Parentes de uma idosa de 61 anos denunciaram um médico da Unidade de Terapia Intensiva (UTI) do Hospital de Misericórdia de Santos Dumont, na Zona da Mata, por demora no atendimento na madrugada desta quinta-feira (13). De acordo com o registro da Polícia Militar (PM), a família de Maria de Fátima Lucas de Oliveira alegou que o médico negou atendimento no pronto-socorro do hospital dizendo ser médico da Unidade de Terapia Intensiva (UTI).

Porém, mais tarde ele fez o atendimento após ouvir dos policiais que poderia responder por omissão de socorro. A idosa chegou ao hospital com insuficiência respiratória e morreu dez minutos após receber o atendimento, segundo a PM.

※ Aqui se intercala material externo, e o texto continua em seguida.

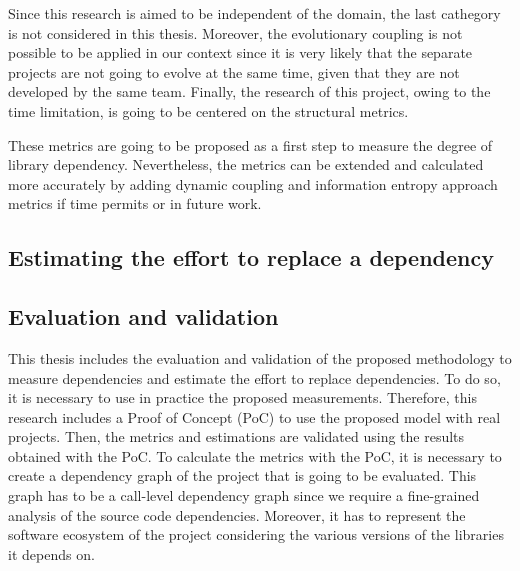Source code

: \blankl
Since this research is aimed to be independent of the domain, the last cathegory is not considered in this thesis. Moreover, the evolutionary coupling is not possible to be applied in our context since it is very likely that the separate projects are not going to evolve at the same time, given that they are not developed by the same team. Finally, the research of this project, owing to the time limitation, is going to be centered on the structural metrics.

These metrics are going to be proposed as a first step to measure the degree of library dependency. Nevertheless, the metrics can be extended and calculated more accurately by adding dynamic coupling and information entropy approach metrics if time permits or in future work.


\subsection{Estimating the effort to replace a dependency}

\begin{comment}
  In order to estimate the effort needed to replace a dependency in a project, there are different variables that need to be considered first:

  - How much code do I need to change - estimate based on the usage of the Dependency
  - Refactoring adjustment
  - How many methods do I need to change.
  - The impact of the change - inside the project.
\end{comment}

\subsection{Evaluation and validation}
This thesis includes the evaluation and validation of the proposed methodology to measure dependencies and estimate the effort to replace dependencies. To do so, it is necessary to use in practice the proposed measurements. Therefore, this research includes a Proof of Concept (PoC) to use the proposed model with real projects. Then, the metrics and estimations are validated using the results obtained with the PoC.
To calculate the metrics with the PoC, it is necessary to create a dependency graph of the project that is going to be evaluated. This graph has to be a call-level dependency graph since we require a fine-grained analysis of the source code dependencies. Moreover, it has to represent the software ecosystem of the project considering the various versions of the libraries it depends on.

A Polícia Militar acompanhou o desfecho da ocorrência registrada como “outras infrações contra a pessoa”. O nome e idade do médico não foram informados ao G1. A ocorrência será encaminhada para a Polícia Civil e a direção do Hospital de Misericórdia informou que o caso será apurado internamente.

O delegado do Conselho Regional de Medicina, José Nalon, explicou que ainda não há denúncia formalizada sobre este caso. No entanto, a princípio, médicos de UTI não podem deixar o posto sob pena de punição.

O caso
Maria de Fátima foi levada pelos filhos para o Hospital de Misericórdia por volta de 1h da madrugada desta quinta-feira. De acordo com o filho dela, Eduardo Antônio Nascimento, eles ficaram cerca de uma hora pedindo socorro e providências.

“Imploramos por socorro, pedimos maca e colchão para ela que foram negados. Os funcionários só deram suporte depois que a PM chegou. Ligamos para o Serviço de Atendimento Móvel de Urgência (Samu), mas eles explicaram que não poderiam vir porque ela estava no hospital. Minha mãe passando mal, a gente procurou o pronto-socorro, era nossa única opção e quando chegamos aqui, foi negado socorro”, lamentou.

Segundo Eduardo, os familiares foram informados de que só havia o médico da UTI e que ele se recusou, na frente de testemunhas, a atender a idosa. “Eles alegaram que no momento só estava o médico da UTI, que se negou o tempo inteiro a dar socorro à minha mãe. Ele fez isso na frente dos policiais e até de algumas pessoas que acompanhavam um velório aqui perto. Independentemente de estar só ele ou não, eu acho que ele deveria socorrido. Quando ele caiu em si era tarde. Minha mãe não resistiu”, afirmou.

De acordo com o resumo do registro da PM, a idosa apresentava insuficiência respiratória. Os enfermeiros fizeram os primeiros atendimentos diante do “estado gravíssimo” e relataram à PM que fizeram vários contatos com o médico da UTI, que se negou a atender a solicitação, alegando ser médico da Terapia Intensiva e não do Pronto Socorro.

Na ocorrência consta que os policiais militares tentaram convencer o médico, que novamente negou atendimento, mesmo sendo reforçado que a idosa aparentava um quadro grave e que se ele negasse atendimento, poderia ser enquadrado por omissão de socorro. Em seguida, o médico encaminhou a idosa à sala de emergência, depois retornou e disse que a paciente iria morrer se não fosse transferida para Juiz de Fora. A idosa morreu 10 minutos depois, segundo a polícia.

Apurações
O diretor administravito do Hospital de Misericórdia, Marcelo Feliciano Costa, disse que será aberta uma sindicância nesta quinta-feira para avaliar na comissão de ética interna os procedimentos adotados pelos funcionários no atendimento e apurar a responsabilidade administrativa para as medidas cabíveis. O G1 questionou sobre a existência de médico para o atendimento do pronto-socorro e aguarda resposta.

O Delegado do Conselho Regional de Medicina (CRM) José Nalon destacou que o caso pode ser denunciado por familiares e analisado pelo CRM. No entanto, sem emissão de juízo de valor sobre a situação específica, ele lembrou que o médico de UTI não pode se afastar do setor.

“Se o médico sai do posto original de trabalho, mesmo que seja para beneficiar outra pessoa e houver algo com algum dos pacientes, ele se torna responsável. Temos uma falha no sistema de saúde porque o hospitais precisam ter alguém no pronto atendimento e emergência para estes atendimentos”, lembrou.